With a form follows materials approach, Dutch designer Piet Hein Eek creates distinctive designer furniture from scraps of wood.

Piet Hein Eek has been turning scraps of wood into distinctive designer furniture since long before the sustainability of materials became the zeitgeist it is today.

It was for his graduation project at the Design Academy Eindhoven in 1990 that he first used scraps of wood for his Scrapwood series of cabinets. Since then, the Dutch designer has established himself as one of the foremost green furniture designers in Europe.

Instead of form follows function, Eek’s process is driven by forms follows material. The materials are central to all of Eek’s creations, which give a new life to different types of wood. Eek believes that it is the duty of every designer to think about materials and engage with them in a responsible way.

While the green-loving 'reduce, reuse, recycle' ethos has always been a priority for Eek, he explains that his production process is slightly more nuanced than that. “It’s not just about recycling, it’s about a respect for the materials”.

Eek goes on: “The problem with many ecological discussions is that we want to consider the environment but we also still want to consume as much as we did before and we think recycling fixes all of that. But recycling still suggests the discarding of something to make room for something new.”

The focus of design, Eek believes, should rather be on creating products that are both aesthetically functional and functionally durable. Furniture needs to have the kind of appeal that transcends trends and taste, with quality materials and craftsmanship that support this ideal.

For Eek a better product is also one in which the client recognises him or herself, explaining that people need to trust a product or an object before they will buy it. As such, Eek has come to be recognised for his unique ability to translate conversations, or rather abstract concepts, into tangible design pieces. “I simply make what people tell me to make and then they are surprised and say ‘this is exactly what we talked about’”. Eek explains this “skill” simply as part of a storytelling process. “Every product is a story, rather than a stylistic form.”

It is at this intersection that designers are able to make a difference, Eek believes. “Designers are generalists. Designers can be involved in every aspect of the creation of a product or object, from the identity to the consumer, and so the designer can influence the choice of materials and the production process.”

The 'generalist approach' is one that Eek himself follows in his Eindhoven studio where he is involved in every aspect of the furniture design process, from the identity of the product in the conceptual phase to the branding and marketing of the final product. “For me this is the best way of doing it and it contributes to a better product.”

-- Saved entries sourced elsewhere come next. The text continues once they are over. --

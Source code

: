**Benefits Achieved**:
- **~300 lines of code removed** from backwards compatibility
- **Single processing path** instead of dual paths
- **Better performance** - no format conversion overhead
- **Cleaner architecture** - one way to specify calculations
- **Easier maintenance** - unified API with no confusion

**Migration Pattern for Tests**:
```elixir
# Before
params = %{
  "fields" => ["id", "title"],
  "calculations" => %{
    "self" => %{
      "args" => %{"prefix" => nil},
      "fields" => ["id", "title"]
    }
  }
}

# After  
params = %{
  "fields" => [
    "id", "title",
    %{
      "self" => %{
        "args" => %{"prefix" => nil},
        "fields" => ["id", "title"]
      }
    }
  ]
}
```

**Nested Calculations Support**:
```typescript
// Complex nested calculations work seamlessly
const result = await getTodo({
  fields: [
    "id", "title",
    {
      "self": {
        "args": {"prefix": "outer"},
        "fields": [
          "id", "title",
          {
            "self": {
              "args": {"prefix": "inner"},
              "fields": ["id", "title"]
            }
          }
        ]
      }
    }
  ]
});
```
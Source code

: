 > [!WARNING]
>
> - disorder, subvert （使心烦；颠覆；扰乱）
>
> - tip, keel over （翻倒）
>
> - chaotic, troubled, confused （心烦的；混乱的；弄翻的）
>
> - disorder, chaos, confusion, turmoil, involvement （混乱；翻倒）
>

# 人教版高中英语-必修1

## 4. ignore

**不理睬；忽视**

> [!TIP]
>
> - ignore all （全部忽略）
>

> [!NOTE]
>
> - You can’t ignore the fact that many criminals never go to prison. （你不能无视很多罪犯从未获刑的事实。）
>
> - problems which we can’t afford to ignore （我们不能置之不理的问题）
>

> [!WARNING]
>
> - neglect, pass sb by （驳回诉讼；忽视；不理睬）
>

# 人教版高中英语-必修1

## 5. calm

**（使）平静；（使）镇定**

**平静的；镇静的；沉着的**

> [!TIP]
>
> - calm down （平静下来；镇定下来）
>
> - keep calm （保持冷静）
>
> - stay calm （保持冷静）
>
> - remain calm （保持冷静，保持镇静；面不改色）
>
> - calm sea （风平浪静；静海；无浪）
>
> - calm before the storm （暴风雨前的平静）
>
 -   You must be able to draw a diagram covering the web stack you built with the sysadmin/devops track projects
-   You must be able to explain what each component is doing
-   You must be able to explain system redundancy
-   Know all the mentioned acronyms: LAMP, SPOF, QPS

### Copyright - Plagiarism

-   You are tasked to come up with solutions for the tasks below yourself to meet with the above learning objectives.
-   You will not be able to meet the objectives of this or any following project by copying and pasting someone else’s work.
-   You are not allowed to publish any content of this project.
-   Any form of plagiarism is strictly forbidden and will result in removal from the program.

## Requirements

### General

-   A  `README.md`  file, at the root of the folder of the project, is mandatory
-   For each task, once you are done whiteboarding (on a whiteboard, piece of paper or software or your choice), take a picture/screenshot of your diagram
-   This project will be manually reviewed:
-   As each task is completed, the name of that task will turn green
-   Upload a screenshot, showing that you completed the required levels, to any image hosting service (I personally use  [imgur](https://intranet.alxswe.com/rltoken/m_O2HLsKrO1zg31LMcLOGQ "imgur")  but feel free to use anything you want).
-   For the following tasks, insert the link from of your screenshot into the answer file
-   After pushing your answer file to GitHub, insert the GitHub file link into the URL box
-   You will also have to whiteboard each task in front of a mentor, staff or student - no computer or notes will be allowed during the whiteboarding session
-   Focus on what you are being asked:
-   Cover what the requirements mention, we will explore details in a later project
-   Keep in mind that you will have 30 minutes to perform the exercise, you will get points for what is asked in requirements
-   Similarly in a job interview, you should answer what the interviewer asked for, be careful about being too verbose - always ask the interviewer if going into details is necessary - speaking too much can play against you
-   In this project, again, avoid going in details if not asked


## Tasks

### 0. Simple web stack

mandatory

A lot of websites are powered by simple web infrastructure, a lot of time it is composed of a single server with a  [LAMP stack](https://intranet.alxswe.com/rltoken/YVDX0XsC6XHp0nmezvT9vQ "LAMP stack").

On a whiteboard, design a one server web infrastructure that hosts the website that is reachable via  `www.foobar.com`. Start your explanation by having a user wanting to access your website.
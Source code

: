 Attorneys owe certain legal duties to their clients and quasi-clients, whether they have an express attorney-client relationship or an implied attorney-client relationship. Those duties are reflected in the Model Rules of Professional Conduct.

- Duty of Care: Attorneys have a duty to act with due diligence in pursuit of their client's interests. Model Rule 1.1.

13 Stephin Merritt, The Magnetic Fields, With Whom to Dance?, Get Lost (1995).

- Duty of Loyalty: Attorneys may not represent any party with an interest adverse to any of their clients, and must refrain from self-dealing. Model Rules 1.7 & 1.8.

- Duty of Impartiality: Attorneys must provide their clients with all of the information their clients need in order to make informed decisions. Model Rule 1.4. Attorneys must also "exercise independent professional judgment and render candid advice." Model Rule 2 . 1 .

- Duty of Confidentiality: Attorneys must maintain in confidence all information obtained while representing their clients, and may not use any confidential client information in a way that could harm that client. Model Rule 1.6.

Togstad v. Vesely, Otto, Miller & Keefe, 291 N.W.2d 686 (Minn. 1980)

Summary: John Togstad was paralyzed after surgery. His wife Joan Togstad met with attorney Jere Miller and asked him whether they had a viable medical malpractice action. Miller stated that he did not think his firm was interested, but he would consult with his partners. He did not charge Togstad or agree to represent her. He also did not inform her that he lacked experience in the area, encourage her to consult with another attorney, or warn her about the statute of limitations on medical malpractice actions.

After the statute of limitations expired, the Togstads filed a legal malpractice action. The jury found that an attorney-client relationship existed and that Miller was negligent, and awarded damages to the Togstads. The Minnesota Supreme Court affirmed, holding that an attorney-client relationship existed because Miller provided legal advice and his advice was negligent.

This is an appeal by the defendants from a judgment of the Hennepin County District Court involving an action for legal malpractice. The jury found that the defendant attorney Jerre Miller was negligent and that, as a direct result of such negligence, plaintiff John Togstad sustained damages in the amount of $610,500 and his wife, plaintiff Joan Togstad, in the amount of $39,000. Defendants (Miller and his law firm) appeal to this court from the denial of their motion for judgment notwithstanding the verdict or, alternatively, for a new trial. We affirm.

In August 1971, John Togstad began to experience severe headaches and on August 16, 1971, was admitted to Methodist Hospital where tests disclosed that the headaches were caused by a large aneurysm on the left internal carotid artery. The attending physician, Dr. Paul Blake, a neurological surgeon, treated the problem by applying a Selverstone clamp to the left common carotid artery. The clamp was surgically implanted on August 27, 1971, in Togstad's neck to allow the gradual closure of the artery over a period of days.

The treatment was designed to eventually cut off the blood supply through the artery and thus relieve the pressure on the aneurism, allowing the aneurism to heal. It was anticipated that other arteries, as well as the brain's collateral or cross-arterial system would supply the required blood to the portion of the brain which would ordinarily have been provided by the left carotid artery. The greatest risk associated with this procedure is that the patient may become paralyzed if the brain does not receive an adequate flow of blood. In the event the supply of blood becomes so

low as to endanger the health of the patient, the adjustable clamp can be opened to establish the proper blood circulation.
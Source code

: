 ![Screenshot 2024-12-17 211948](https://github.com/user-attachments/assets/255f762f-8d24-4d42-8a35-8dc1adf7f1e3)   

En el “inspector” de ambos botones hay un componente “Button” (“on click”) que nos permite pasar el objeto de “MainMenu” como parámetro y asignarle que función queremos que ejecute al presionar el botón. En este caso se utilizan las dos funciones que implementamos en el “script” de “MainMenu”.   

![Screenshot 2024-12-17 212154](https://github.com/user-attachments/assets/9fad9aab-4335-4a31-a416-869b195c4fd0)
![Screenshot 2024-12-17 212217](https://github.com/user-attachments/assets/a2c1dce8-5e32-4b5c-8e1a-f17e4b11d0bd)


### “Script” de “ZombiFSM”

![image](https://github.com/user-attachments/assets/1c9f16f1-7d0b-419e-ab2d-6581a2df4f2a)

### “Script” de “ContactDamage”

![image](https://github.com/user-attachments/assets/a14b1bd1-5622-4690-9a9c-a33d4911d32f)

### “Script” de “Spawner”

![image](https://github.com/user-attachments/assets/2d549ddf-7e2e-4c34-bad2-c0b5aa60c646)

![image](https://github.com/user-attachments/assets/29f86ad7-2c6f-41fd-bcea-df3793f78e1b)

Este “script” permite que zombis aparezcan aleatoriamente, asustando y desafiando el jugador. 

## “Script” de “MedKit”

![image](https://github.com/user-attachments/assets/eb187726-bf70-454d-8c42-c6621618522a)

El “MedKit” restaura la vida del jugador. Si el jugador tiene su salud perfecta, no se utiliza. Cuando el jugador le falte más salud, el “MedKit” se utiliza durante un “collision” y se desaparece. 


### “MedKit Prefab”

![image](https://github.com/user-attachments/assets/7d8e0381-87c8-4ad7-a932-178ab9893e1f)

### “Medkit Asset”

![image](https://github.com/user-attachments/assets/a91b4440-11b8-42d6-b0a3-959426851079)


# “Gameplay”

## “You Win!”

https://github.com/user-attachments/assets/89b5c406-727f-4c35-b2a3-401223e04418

Materials and processes aside, Eek believes designers are ideally suited to bringing about social and economic development in the world. “It’s simple: Designers are generalists that interpret the world around them. Designers are educated to think about the whole process of making and so they are able to see different problems and opportunities that might help save the world.”

Piet Hein Eek will be speaking at the 2012 Design Indaba Conference from 29 February to 2 March 2012.